$147,000 C-class bill

Editor’s Note: A hard working individual who works in an industry which most Singaporeans shunt, got injured and subsequently plagued with high hospitalisation bill. Class C by the way is the cheapest class hospitalisation available here. The reason given by the restructured hospital (a sugar-coated term for public-sector hospital) is absurb in that work related injury are not covered by government subsidy. There are two serious lapses here: 1) the super high cost of hospital bill even for a lowest class ward and 2) the policy loophole of the $25000 cap to be paid by the employer. To be fair to the employers and employees, the government subsidy should kick in over and above the $25000 to help the poor to handle the high hospitalisation bill if the government is serious in encouraging hard working individuals to contribute to the society.

related links:

Worker served with $147,000 C-class bill

Source: Jan 29, 2011, Straits Times

I HAD an accident at work last June. Initially, the interim hospital bill from the National University Hospital indicated a subsidy.

But when the final bill was given to me, I was shocked.

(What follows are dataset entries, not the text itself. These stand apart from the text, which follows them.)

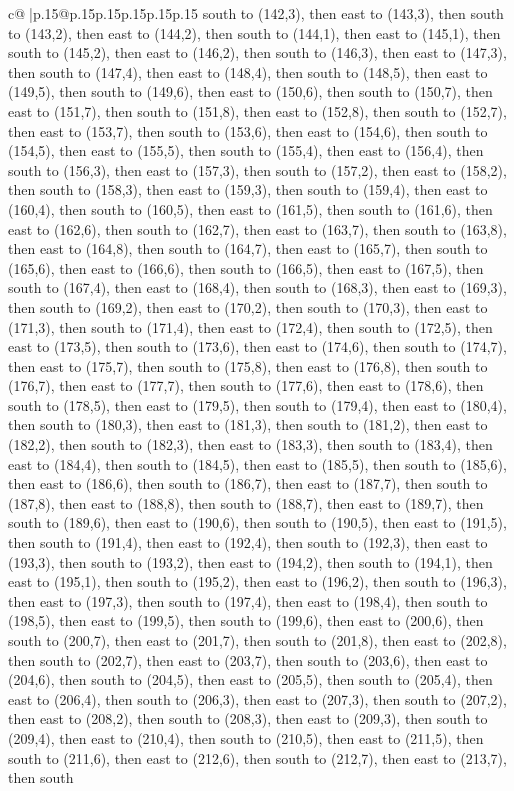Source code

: \documentclass{article}
\begin{document}
{\begin{supertabular}{c@{$\;$}|p{.15\linewidth}@{}p{.15\linewidth}p{.15\linewidth}p{.15\linewidth}p{.15\linewidth}p{.15\linewidth}}
{{{south to (142,3), then east to (143,3), then south to (143,2), then east to (144,2), then south to (144,1), then east to (145,1), then south to (145,2), then east to (146,2), then south to (146,3), then east to (147,3), then south to (147,4), then east to (148,4), then south to (148,5), then east to (149,5), then south to (149,6), then east to (150,6), then south to (150,7), then east to (151,7), then south to (151,8), then east to (152,8), then south to (152,7), then east to (153,7), then south to (153,6), then east to (154,6), then south to (154,5), then east to (155,5), then south to (155,4), then east to (156,4), then south to (156,3), then east to (157,3), then south to (157,2), then east to (158,2), then south to (158,3), then east to (159,3), then south to (159,4), then east to (160,4), then south to (160,5), then east to (161,5), then south to (161,6), then east to (162,6), then south to (162,7), then east to (163,7), then south to (163,8), then east to (164,8), then south to (164,7), then east to (165,7), then south to (165,6), then east to (166,6), then south to (166,5), then east to (167,5), then south to (167,4), then east to (168,4), then south to (168,3), then east to (169,3), then south to (169,2), then east to (170,2), then south to (170,3), then east to (171,3), then south to (171,4), then east to (172,4), then south to (172,5), then east to (173,5), then south to (173,6), then east to (174,6), then south to (174,7), then east to (175,7), then south to (175,8), then east to (176,8), then south to (176,7), then east to (177,7), then south to (177,6), then east to (178,6), then south to (178,5), then east to (179,5), then south to (179,4), then east to (180,4), then south to (180,3), then east to (181,3), then south to (181,2), then east to (182,2), then south to (182,3), then east to (183,3), then south to (183,4), then east to (184,4), then south to (184,5), then east to (185,5), then south to (185,6), then east to (186,6), then south to (186,7), then east to (187,7), then south to (187,8), then east to (188,8), then south to (188,7), then east to (189,7), then south to (189,6), then east to (190,6), then south to (190,5), then east to (191,5), then south to (191,4), then east to (192,4), then south to (192,3), then east to (193,3), then south to (193,2), then east to (194,2), then south to (194,1), then east to (195,1), then south to (195,2), then east to (196,2), then south to (196,3), then east to (197,3), then south to (197,4), then east to (198,4), then south to (198,5), then east to (199,5), then south to (199,6), then east to (200,6), then south to (200,7), then east to (201,7), then south to (201,8), then east to (202,8), then south to (202,7), then east to (203,7), then south to (203,6), then east to (204,6), then south to (204,5), then east to (205,5), then south to (205,4), then east to (206,4), then south to (206,3), then east to (207,3), then south to (207,2), then east to (208,2), then south to (208,3), then east to (209,3), then south to (209,4), then east to (210,4), then south to (210,5), then east to (211,5), then south to (211,6), then east to (212,6), then south to (212,7), then east to (213,7), then south }}}
\end{supertabular}}
\end{document}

The bill for my stay at a C-class ward amounted to an unsubsidised total of $147,000.

I was discharged on Aug 13 last year and the reason for the difference between what was stated in the interim bill and the final one was not explained at all.

Only after I asked was I told that the Ministry of Health had withdrawn the subsidy as the accident was work- related.

About a month after my discharge, I applied for a waiver of the outstanding amount of about $122,000 through my MP. This was after my company had paid $25,000.

As far as I am aware, the hospital did not reply to the appeal.

Three months later, after more deductions from my MediShield ($41,000) and Medisave accounts ($31,000), I was informed that the hospital was in the process of scheduling an instalment payment plan for the remaining $50,000.

Needless to say, my family and I are plagued by anxiety. I am 54 years old and work in the construction sector; my wife works part-time and my daughters are still in their teens.

How can an average Singaporean worker like me support a family, pay off a huge hospital bill and still find more money to pay for subsequent medical requirements arising from the accident and treatment?

If I had been given a subsidy, I would not have been burdened by this unexpectedly trying financial circumstances.

Tan Guan Seng

EDITOR’S NOTE: AND THE REPLY FROM THE HOSPITAL (IT USED TO BE A PUBLIC HOSPITAL,  I AM NOT EVEN SURE THE STATUS NOW, SEMI-GOVERNMENT OR FULLY PRIVATISED? I STILL GOT THE IMPRESSION THAT THEY RECEIVE GOVERNMENT GRANT’S TO OPERATE)

ST Forum

Home > ST Forum > Story

Jan 29, 2011

THE REPLY

Patient turned down advice on subsidies

 

MR TAN Guan Seng spent most of his hospitalisation at the high-dependency and intensive-care units during his two-month stay at the National University Hospital.

His hospitalisation charges were originally pegged at the subsidised rate as our admission office staff had overlooked that it was a work-related injury. We apologised to him for this.

When Mr Tan’s wife made a request to upgrade him to a private ward, the hospital’s staff informed her that the estimated bill would exceed the quantum to be borne by Mr Tan’s employer under the Work Injury Compensation Act.

Under the Act, Mr Tan’s employer is liable to pay medical expenses for up to one year from the date of the accident, subject to a cap of $25,000.

However, hospitals are given the discretion to downgrade patients admitted for work-related injuries and who have financial difficulties to subsidised status, if they meet the criteria after a financial assessment.

We empathise with Mr Tan’s situation. In our bid to assist him, we advised him to undergo a financial assessment to confirm if he could qualify for higher subsidies for his medical expenses. Mr Tan did not take up the offer.

He was also advised to check with his employer if his medical expenses could be covered under the company’s insurance policy.

In September, Mr Tan appealed for a waiver of the outstanding amount through his MP. We considered his appeal and explained that as he was appropriately charged for the treatment provided, we could not accede to his request.

As he did not take up our earlier offers for financial assessment, we were unable to explore other forms of assistance.

In consideration of his appeal, we offered Mr Tan an instalment plan to settle the outstanding amount. The offer was rejected by Mr Tan.